Parents and young people especially have been urged to be alert to symptoms and act immediately if they appear.
Children under five and 15 to 25-year-olds are at the greatest risk of contracting the disease.
NSW Health say babies can receive the Meningococcal B vaccine from six weeks of age and the Meningococcal ACWY vaccine at 12 months.
For more information call the Meningitis Centre Australia on 1800 250 223, your doctor, or in an emergency call triple zero (000).
The Ulladulla teenager’s death marks the third fatality in NSW due to the disease this year.
Meningitis Centre Australia confirmed the girl’s tragic death in a post on their Facebook page.
“An 18-year-old female from the South Coast of NSW who attended the Spilt Milk Festival has sadly passed away from meningococcal,” it read.
“Our thoughts are very much with the family and friends at this time.”
Meningococcal disease is a rare, but serious and sometimes fatal infection.
So far this year, there have been 29 cases of meningococcal disease reported in NSW. The majority of cases have been due to meningococcal B strain of the infection.
While meningococcal disease is now uncommon thanks to vaccination, it can occur year round.
According to NSW Health, increases are seen in late winter and early spring and there has been a slight increase in cases in recent weeks, compared with the same period over the previous five years.
There are different strains of infection, and the disease can occur in people even if they have been vaccinated.
Executive Director of Health Protection NSW, Dr Jeremy McAnulty said early intervention can be lifesaving.
“Meningococcal disease symptoms can appear suddenly and become very serious very quickly. I urge everyone not to discount symptoms when they appear or assume it may be just a mild infection. If you suspect meningococcal disease, don’t wait for the rash – see a doctor immediately,” Dr McAnulty said.
Meningococcal disease can be fatal within hours if left untreated. Knowing the symptoms could help prevent premature death or life-long disability.
-Severe, unexplained limb pain
-Difficulty waking up
-High pitched crying in babies
-Upset by bright lights
-Red-purple rash which doesn’t disappear when pressed with a glass
“While it is a well-known symptom of meningococcal disease, the rash does not always occur, or may present late in the illness,” Dr McAnulty said.

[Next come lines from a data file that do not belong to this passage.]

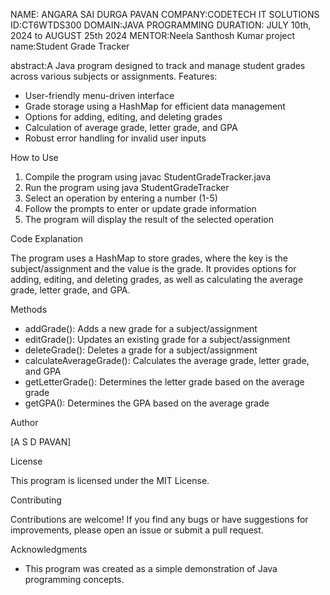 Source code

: NAME: ANGARA SAI DURGA PAVAN
COMPANY:CODETECH IT SOLUTIONS 
ID:CT6WTDS300 
DOMAIN:JAVA PROGRAMMING
DURATION: JULY 10th, 2024 to AUGUST 25th 2024
MENTOR:Neela Santhosh Kumar
project name:Student Grade Tracker

abstract:A Java program designed to track and manage student grades across various subjects or assignments.
Features:
- User-friendly menu-driven interface
- Grade storage using a HashMap for efficient data management
- Options for adding, editing, and deleting grades
- Calculation of average grade, letter grade, and GPA
- Robust error handling for invalid user inputs

How to Use

1. Compile the program using javac StudentGradeTracker.java
2. Run the program using java StudentGradeTracker
3. Select an operation by entering a number (1-5)
4. Follow the prompts to enter or update grade information
5. The program will display the result of the selected operation

Code Explanation

The program uses a HashMap to store grades, where the key is the subject/assignment and the value is the grade. It provides options for adding, editing, and deleting grades, as well as calculating the average grade, letter grade, and GPA.

Methods

- addGrade(): Adds a new grade for a subject/assignment
- editGrade(): Updates an existing grade for a subject/assignment
- deleteGrade(): Deletes a grade for a subject/assignment
- calculateAverageGrade(): Calculates the average grade, letter grade, and GPA
- getLetterGrade(): Determines the letter grade based on the average grade
- getGPA(): Determines the GPA based on the average grade

Author

[A S D PAVAN]

License

This program is licensed under the MIT License.

Contributing

Contributions are welcome! If you find any bugs or have suggestions for improvements, please open an issue or submit a pull request.

Acknowledgments

- This program was created as a simple demonstration of Java programming concepts.
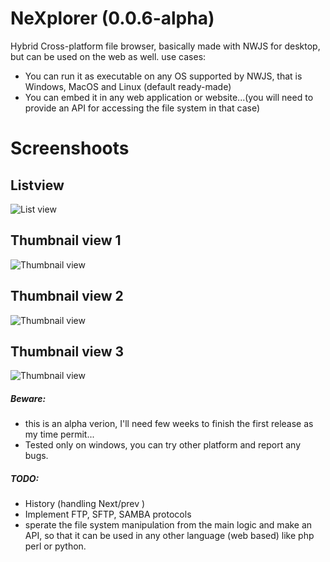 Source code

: # NeXplorer (0.0.6-alpha)

Hybrid Cross-platform file browser, basically  made with NWJS for desktop, but can be used on the web as well.
use cases:

- You can run it as executable on any OS supported by NWJS, that is Windows, MacOS and Linux (default ready-made)
- You can embed it in any web application or website...(you will need to provide an API for accessing the file system in that case)


# Screenshoots


## Listview
![List view](https://github.com/Xsmael/NeXplorer.JS/raw/master/screenshots/1.png)


## Thumbnail view 1

![Thumbnail view](https://github.com/Xsmael/NeXplorer.JS/raw/master/screenshots/2.png?raw=true "Thumbnails")


## Thumbnail view 2

![Thumbnail view](https://github.com/Xsmael/NeXplorer.JS/raw/master/screenshots/3.png?raw=true "Thumbnails")


## Thumbnail view 3

![Thumbnail view](https://github.com/Xsmael/NeXplorer.JS/raw/master/screenshots/4.png?raw=true "Thumbnails")


##### Beware:
- this is an alpha verion, I'll need few weeks to finish the first release as my time permit...
- Tested only on windows, you can try other platform and report any bugs.

##### TODO:

- History (handling Next/prev )
- Implement FTP, SFTP, SAMBA protocols
- sperate the file system manipulation from the main logic and make an API, so that it can be used in any other language (web based) like php perl or python. 


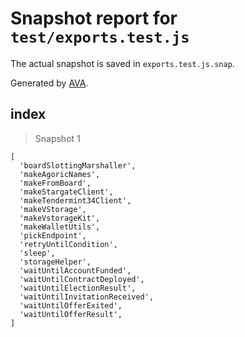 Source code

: # Snapshot report for `test/exports.test.js`

The actual snapshot is saved in `exports.test.js.snap`.

Generated by [AVA](https://avajs.dev).

## index

> Snapshot 1

    [
      'boardSlottingMarshaller',
      'makeAgoricNames',
      'makeFromBoard',
      'makeStargateClient',
      'makeTendermint34Client',
      'makeVStorage',
      'makeVstorageKit',
      'makeWalletUtils',
      'pickEndpoint',
      'retryUntilCondition',
      'sleep',
      'storageHelper',
      'waitUntilAccountFunded',
      'waitUntilContractDeployed',
      'waitUntilElectionResult',
      'waitUntilInvitationReceived',
      'waitUntilOfferExited',
      'waitUntilOfferResult',
    ]
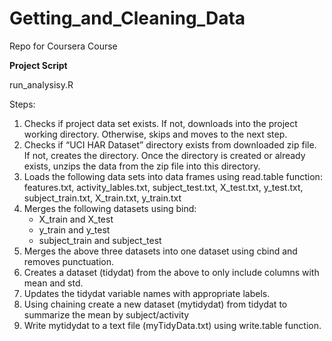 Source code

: # Getting_and_Cleaning_Data
Repo for Coursera Course

**Project Script**

run_analysisy.R

Steps:

1. Checks if project data set exists.  If not, downloads into the project working directory.  Otherwise, skips and moves to the next step.
2. Checks if “UCI HAR Dataset” directory exists from downloaded zip file.  If not, creates the directory.
Once the directory is created or already exists, unzips the data from the zip file into this directory.
3. Loads the following data sets into data frames using read.table function:
  features.txt, activity_lables.txt, subject_test.txt, X_test.txt, y_test.txt, subject_train.txt, X_train.txt, y_train.txt
4. Merges the following datasets using bind:
    - X_train and X_test
    - y_train and y_test
    - subject_train and subject_test
5. Merges the above three datasets into one dataset using cbind and removes punctuation.
6. Creates a dataset (tidydat) from the above to only include columns with mean and std.
7. Updates the tidydat variable names with appropriate labels.
8. Using chaining create a new dataset (mytidydat) from tidydat to summarize the mean by subject/activity
9. Write mytidydat to a text file (myTidyData.txt) using write.table function.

“If symptoms rapidly worsen, or if your child is very unwell, call Triple Zero (000) or go straight to your nearest emergency department.”
NSW Health say vaccination is the best way to protect yourself, your loved ones and community from the harmful effects of meningococcal disease.
Under the National Immunisation Program, meningococcal ACWY (Men ACWY) vaccine is provided free for babies at 12 months, adolescents, and people of all ages with certain medical conditions. In NSW, the adolescent dose is delivered through the school vaccination program in Year 10.
As of 1 July 2020, Aboriginal children up to the age of two years, and people with certain medical conditions, can also access free meningococcal B (Men B) vaccine.
All children from six weeks of age can have the Men B vaccine to reduce the risk of infection.